Hoje vou atravessar 70 quilómetros de um lago gelado na Sibéria

21/03/2018

O Lago Baikal na Sibéria é um gigantesco monumento natural. Em extensão tem quase o tamanho de Portugal (680 km) e em largura, cerca de 80 km. É precisamente essa largura que hoje vou atravessar ao volante, não de um trenó de huskies, o mais ancestral e eficaz meio de transporte desta inóspita região da Grande Rússia, mas sim ao volante de um Mazda CX5 com tração integral e uns pneus de pregos que davam para lavrar um latifúndio.

Depois do Circulo Polar Ártico, da Noruega, da Islândia, e dos Açores a Mazda montou aqui nos confins da Ásia mais uma das suas #Epic Drives, que pretendem pôr à prova as capacidades dos seus modelos em ambientes extremos ou em cenários de condução do outro mundo, como é o caso do Lago Baikal.

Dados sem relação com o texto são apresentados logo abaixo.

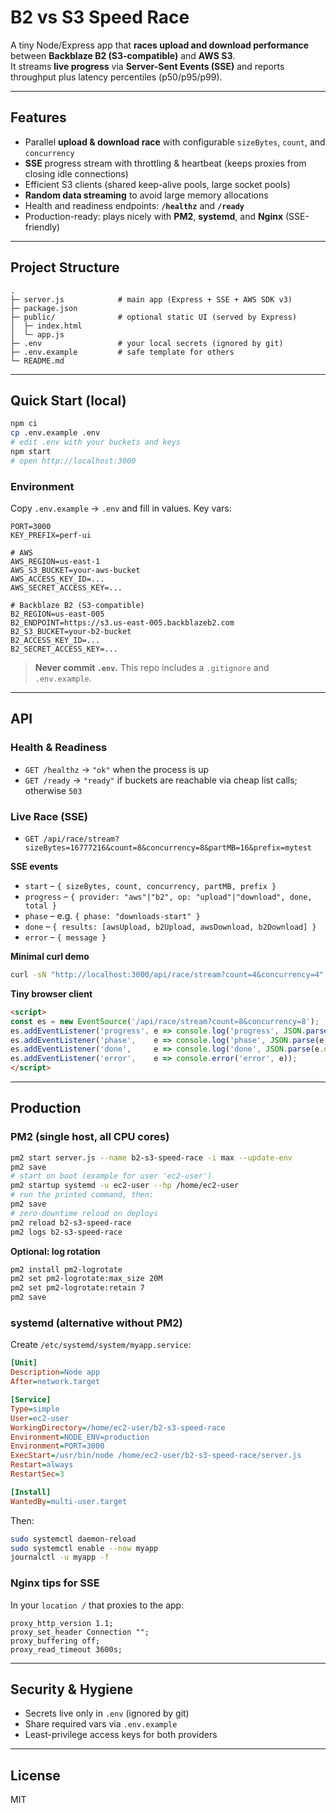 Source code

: # B2 vs S3 Speed Race

A tiny Node/Express app that **races upload and download performance** between **Backblaze B2 (S3-compatible)** and **AWS S3**.  
It streams **live progress** via **Server-Sent Events (SSE)** and reports throughput plus latency percentiles (p50/p95/p99).

---

## Features
- Parallel **upload & download race** with configurable `sizeBytes`, `count`, and `concurrency`
- **SSE** progress stream with throttling & heartbeat (keeps proxies from closing idle connections)
- Efficient S3 clients (shared keep-alive pools, large socket pools)
- **Random data streaming** to avoid large memory allocations
- Health and readiness endpoints: **`/healthz`** and **`/ready`**
- Production-ready: plays nicely with **PM2**, **systemd**, and **Nginx** (SSE-friendly)

---

## Project Structure
```
.
├─ server.js            # main app (Express + SSE + AWS SDK v3)
├─ package.json
├─ public/              # optional static UI (served by Express)
│  ├─ index.html
│  └─ app.js
├─ .env                 # your local secrets (ignored by git)
├─ .env.example         # safe template for others
└─ README.md
```

---

## Quick Start (local)
```bash
npm ci
cp .env.example .env
# edit .env with your buckets and keys
npm start
# open http://localhost:3000
```

### Environment
Copy `.env.example` → `.env` and fill in values. Key vars:

```
PORT=3000
KEY_PREFIX=perf-ui

# AWS
AWS_REGION=us-east-1
AWS_S3_BUCKET=your-aws-bucket
AWS_ACCESS_KEY_ID=...
AWS_SECRET_ACCESS_KEY=...

# Backblaze B2 (S3-compatible)
B2_REGION=us-east-005
B2_ENDPOINT=https://s3.us-east-005.backblazeb2.com
B2_S3_BUCKET=your-b2-bucket
B2_ACCESS_KEY_ID=...
B2_SECRET_ACCESS_KEY=...
```

> **Never commit `.env`.** This repo includes a `.gitignore` and `.env.example`.

---

## API

### Health & Readiness
- `GET /healthz` → `"ok"` when the process is up
- `GET /ready` → `"ready"` if buckets are reachable via cheap list calls; otherwise `503`

### Live Race (SSE)
- `GET /api/race/stream?sizeBytes=16777216&count=8&concurrency=8&partMB=16&prefix=mytest`

**SSE events**
- `start` – `{ sizeBytes, count, concurrency, partMB, prefix }`
- `progress` – `{ provider: "aws"|"b2", op: "upload"|"download", done, total }`
- `phase` – e.g. `{ phase: "downloads-start" }`
- `done` – `{ results: [awsUpload, b2Upload, awsDownload, b2Download] }`
- `error` – `{ message }`

**Minimal curl demo**
```bash
curl -sN "http://localhost:3000/api/race/stream?count=4&concurrency=4"   | sed -n 's/^event: //p; s/^data: //p'
```

**Tiny browser client**
```html
<script>
const es = new EventSource('/api/race/stream?count=8&concurrency=8');
es.addEventListener('progress', e => console.log('progress', JSON.parse(e.data)));
es.addEventListener('phase',    e => console.log('phase', JSON.parse(e.data)));
es.addEventListener('done',     e => console.log('done', JSON.parse(e.data)));
es.addEventListener('error',    e => console.error('error', e));
</script>
```

---

## Production

### PM2 (single host, all CPU cores)
```bash
pm2 start server.js --name b2-s3-speed-race -i max --update-env
pm2 save
# start on boot (example for user 'ec2-user')
pm2 startup systemd -u ec2-user --hp /home/ec2-user
# run the printed command, then:
pm2 save
# zero-downtime reload on deploys
pm2 reload b2-s3-speed-race
pm2 logs b2-s3-speed-race
```

**Optional: log rotation**
```bash
pm2 install pm2-logrotate
pm2 set pm2-logrotate:max_size 20M
pm2 set pm2-logrotate:retain 7
pm2 save
```

### systemd (alternative without PM2)
Create `/etc/systemd/system/myapp.service`:
```ini
[Unit]
Description=Node app
After=network.target

[Service]
Type=simple
User=ec2-user
WorkingDirectory=/home/ec2-user/b2-s3-speed-race
Environment=NODE_ENV=production
Environment=PORT=3000
ExecStart=/usr/bin/node /home/ec2-user/b2-s3-speed-race/server.js
Restart=always
RestartSec=3

[Install]
WantedBy=multi-user.target
```
Then:
```bash
sudo systemctl daemon-reload
sudo systemctl enable --now myapp
journalctl -u myapp -f
```

### Nginx tips for SSE
In your `location /` that proxies to the app:
```nginx
proxy_http_version 1.1;
proxy_set_header Connection "";
proxy_buffering off;
proxy_read_timeout 3600s;
```

---

## Security & Hygiene
- Secrets live only in `.env` (ignored by git)
- Share required vars via `.env.example`
- Least-privilege access keys for both providers

---

## License
MIT
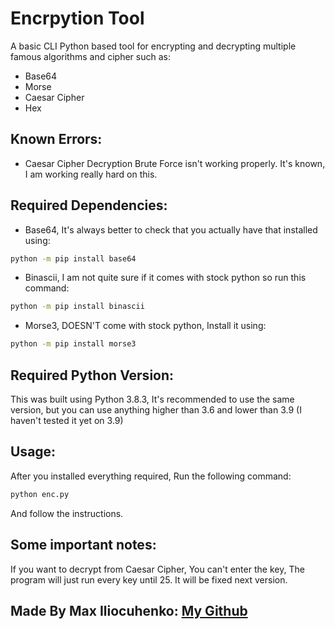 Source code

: # Encrpytion Tool
A basic CLI Python based tool for encrypting and decrypting multiple famous algorithms and cipher such as: 
* Base64
* Morse
* Caesar Cipher
* Hex

## Known Errors:
* Caesar Cipher Decryption Brute Force isn't working properly. It's known, I am working really hard on this.

## Required Dependencies:
* Base64, It's always better to check that you actually have that installed using: 
```bash
python -m pip install base64
```
* Binascii, I am not quite sure if it comes with stock python so run this command:
```bash
python -m pip install binascii
```
* Morse3, DOESN'T come with stock python, Install it using:
```bash
python -m pip install morse3
```

## Required Python Version:
This was built using Python 3.8.3, It's recommended to use the same version, but you can use anything higher than 3.6 and lower than 3.9 (I haven't tested it yet on 3.9)

## Usage:
After you installed everything required, Run the following command:
```bash 
python enc.py
```
And follow the instructions.

## Some important notes:
If you want to decrypt from Caesar Cipher, You can't enter the key, The program will just run every key until 25. It will be fixed next version.

## Made By Max Iliocuhenko: [My Github](https://github.com/maxily1)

Trata-se do lago mais profundo, antigo e com maior volume de água doce do mundo. São 25 milhões de anos a receber água de cerca de 300 rios para ter a maior reserva de água doce não gelada do mundo, maior que a bacia Amazónica e com uma profundidade que pode chegar aos 1600 metros.

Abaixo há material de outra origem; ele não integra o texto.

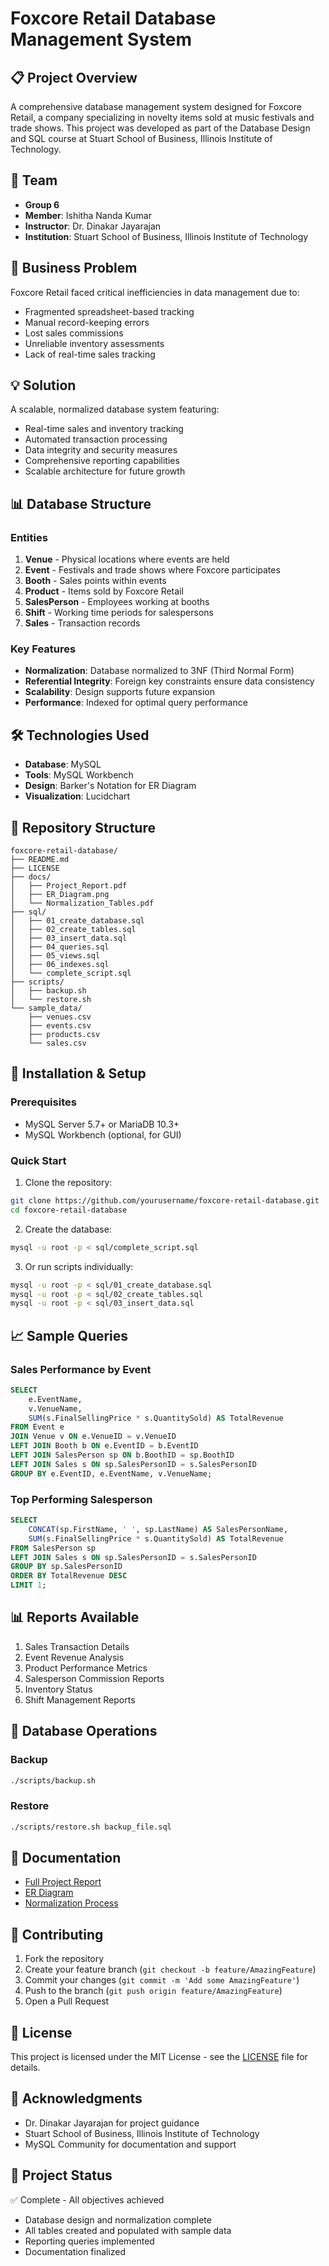 # Foxcore Retail Database Management System

## 📋 Project Overview
A comprehensive database management system designed for Foxcore Retail, a company specializing in novelty items sold at music festivals and trade shows. This project was developed as part of the Database Design and SQL course at Stuart School of Business, Illinois Institute of Technology.

## 👥 Team
- **Group 6**
- **Member**: Ishitha Nanda Kumar
- **Instructor**: Dr. Dinakar Jayarajan
- **Institution**: Stuart School of Business, Illinois Institute of Technology

## 🎯 Business Problem
Foxcore Retail faced critical inefficiencies in data management due to:
- Fragmented spreadsheet-based tracking
- Manual record-keeping errors
- Lost sales commissions
- Unreliable inventory assessments
- Lack of real-time sales tracking

## 💡 Solution
A scalable, normalized database system featuring:
- Real-time sales and inventory tracking
- Automated transaction processing
- Data integrity and security measures
- Comprehensive reporting capabilities
- Scalable architecture for future growth

## 📊 Database Structure

### Entities
1. **Venue** - Physical locations where events are held
2. **Event** - Festivals and trade shows where Foxcore participates
3. **Booth** - Sales points within events
4. **Product** - Items sold by Foxcore Retail
5. **SalesPerson** - Employees working at booths
6. **Shift** - Working time periods for salespersons
7. **Sales** - Transaction records

### Key Features
- **Normalization**: Database normalized to 3NF (Third Normal Form)
- **Referential Integrity**: Foreign key constraints ensure data consistency
- **Scalability**: Design supports future expansion
- **Performance**: Indexed for optimal query performance

## 🛠️ Technologies Used
- **Database**: MySQL
- **Tools**: MySQL Workbench
- **Design**: Barker's Notation for ER Diagram
- **Visualization**: Lucidchart

## 📁 Repository Structure
```
foxcore-retail-database/
├── README.md
├── LICENSE
├── docs/
│   ├── Project_Report.pdf
│   ├── ER_Diagram.png
│   └── Normalization_Tables.pdf
├── sql/
│   ├── 01_create_database.sql
│   ├── 02_create_tables.sql
│   ├── 03_insert_data.sql
│   ├── 04_queries.sql
│   ├── 05_views.sql
│   ├── 06_indexes.sql
│   └── complete_script.sql
├── scripts/
│   ├── backup.sh
│   └── restore.sh
└── sample_data/
    ├── venues.csv
    ├── events.csv
    ├── products.csv
    └── sales.csv
```

## 🚀 Installation & Setup

### Prerequisites
- MySQL Server 5.7+ or MariaDB 10.3+
- MySQL Workbench (optional, for GUI)

### Quick Start
1. Clone the repository:
```bash
git clone https://github.com/yourusername/foxcore-retail-database.git
cd foxcore-retail-database
```

2. Create the database:
```bash
mysql -u root -p < sql/complete_script.sql
```

3. Or run scripts individually:
```bash
mysql -u root -p < sql/01_create_database.sql
mysql -u root -p < sql/02_create_tables.sql
mysql -u root -p < sql/03_insert_data.sql
```

## 📈 Sample Queries

### Sales Performance by Event
```sql
SELECT 
    e.EventName,
    v.VenueName,
    SUM(s.FinalSellingPrice * s.QuantitySold) AS TotalRevenue
FROM Event e
JOIN Venue v ON e.VenueID = v.VenueID
LEFT JOIN Booth b ON e.EventID = b.EventID
LEFT JOIN SalesPerson sp ON b.BoothID = sp.BoothID
LEFT JOIN Sales s ON sp.SalesPersonID = s.SalesPersonID
GROUP BY e.EventID, e.EventName, v.VenueName;
```

### Top Performing Salesperson
```sql
SELECT 
    CONCAT(sp.FirstName, ' ', sp.LastName) AS SalesPersonName,
    SUM(s.FinalSellingPrice * s.QuantitySold) AS TotalRevenue
FROM SalesPerson sp
LEFT JOIN Sales s ON sp.SalesPersonID = s.SalesPersonID
GROUP BY sp.SalesPersonID
ORDER BY TotalRevenue DESC
LIMIT 1;
```

## 📊 Reports Available
1. Sales Transaction Details
2. Event Revenue Analysis
3. Product Performance Metrics
4. Salesperson Commission Reports
5. Inventory Status
6. Shift Management Reports

## 🔄 Database Operations

### Backup
```bash
./scripts/backup.sh
```

### Restore
```bash
./scripts/restore.sh backup_file.sql
```

## 📝 Documentation
- [Full Project Report](docs/Project_Report.pdf)
- [ER Diagram](docs/ER_Diagram.png)
- [Normalization Process](docs/Normalization_Tables.pdf)

## 🤝 Contributing
1. Fork the repository
2. Create your feature branch (`git checkout -b feature/AmazingFeature`)
3. Commit your changes (`git commit -m 'Add some AmazingFeature'`)
4. Push to the branch (`git push origin feature/AmazingFeature`)
5. Open a Pull Request

## 📄 License
This project is licensed under the MIT License - see the [LICENSE](LICENSE) file for details.

## 🙏 Acknowledgments
- Dr. Dinakar Jayarajan for project guidance
- Stuart School of Business, Illinois Institute of Technology
- MySQL Community for documentation and support

## 🚦 Project Status
✅ Complete - All objectives achieved
- Database design and normalization complete
- All tables created and populated with sample data
- Reporting queries implemented
- Documentation finalized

Situado já perto da fronteira com a Mongólia, na Sibéria oriental, o Lago Baikal é também um destino balnear muito procurado no verão pelos russos. O recém-eleito presidente Putin, por exemplo, costuma pescar aqui no verão e caçar ursos no inverno. Aqui encontra-se a maior população de ursos castanhos do planeta.

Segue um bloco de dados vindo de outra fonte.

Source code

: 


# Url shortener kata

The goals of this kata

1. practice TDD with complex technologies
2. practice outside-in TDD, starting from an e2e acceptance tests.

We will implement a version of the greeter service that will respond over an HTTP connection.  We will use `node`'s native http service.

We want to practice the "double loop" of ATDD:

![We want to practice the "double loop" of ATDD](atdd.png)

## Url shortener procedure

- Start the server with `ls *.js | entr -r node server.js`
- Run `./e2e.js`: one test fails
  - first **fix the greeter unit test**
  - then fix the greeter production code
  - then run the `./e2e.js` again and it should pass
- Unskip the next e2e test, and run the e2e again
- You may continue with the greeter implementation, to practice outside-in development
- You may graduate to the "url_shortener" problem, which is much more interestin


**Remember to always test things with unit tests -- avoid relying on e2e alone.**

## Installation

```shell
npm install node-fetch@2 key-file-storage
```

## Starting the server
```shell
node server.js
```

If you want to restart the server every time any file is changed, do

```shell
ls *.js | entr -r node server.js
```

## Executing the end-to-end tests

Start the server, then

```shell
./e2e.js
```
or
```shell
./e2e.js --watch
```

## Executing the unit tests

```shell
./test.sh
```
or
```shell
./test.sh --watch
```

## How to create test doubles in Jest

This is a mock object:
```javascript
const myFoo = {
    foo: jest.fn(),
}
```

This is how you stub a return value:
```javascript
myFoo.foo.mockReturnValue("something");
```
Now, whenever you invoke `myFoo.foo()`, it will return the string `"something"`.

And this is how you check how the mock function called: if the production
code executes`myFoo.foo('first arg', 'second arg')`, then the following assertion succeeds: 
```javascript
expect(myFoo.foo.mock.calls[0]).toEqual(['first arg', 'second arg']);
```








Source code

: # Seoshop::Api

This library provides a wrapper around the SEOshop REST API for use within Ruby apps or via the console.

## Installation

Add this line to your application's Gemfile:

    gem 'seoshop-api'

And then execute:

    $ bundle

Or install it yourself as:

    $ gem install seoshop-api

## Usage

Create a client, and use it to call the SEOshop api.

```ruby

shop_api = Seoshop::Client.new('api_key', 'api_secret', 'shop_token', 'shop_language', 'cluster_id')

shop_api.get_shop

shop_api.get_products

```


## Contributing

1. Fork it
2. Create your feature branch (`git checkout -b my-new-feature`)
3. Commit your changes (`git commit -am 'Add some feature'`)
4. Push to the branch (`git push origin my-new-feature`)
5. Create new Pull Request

Calcula-se que nas montanhas que rodeiam o Lago Baikal vivam cerca de 13 mil ursos, que nesta época do ano ainda estarão, espero eu, a hibernar. Isto porque as temperaturas aqui estão a subir e o gelo começa a derreter. Ao contrários dos 20 graus negativos que esperávamos, está um autêntico sol da Caparica, com 4 ou 5 graus positivos. Começa a chegar a hora dos ursos acordarem e não me apetecia nada ser servido como “breakfast in bed” a um destes colossais animais.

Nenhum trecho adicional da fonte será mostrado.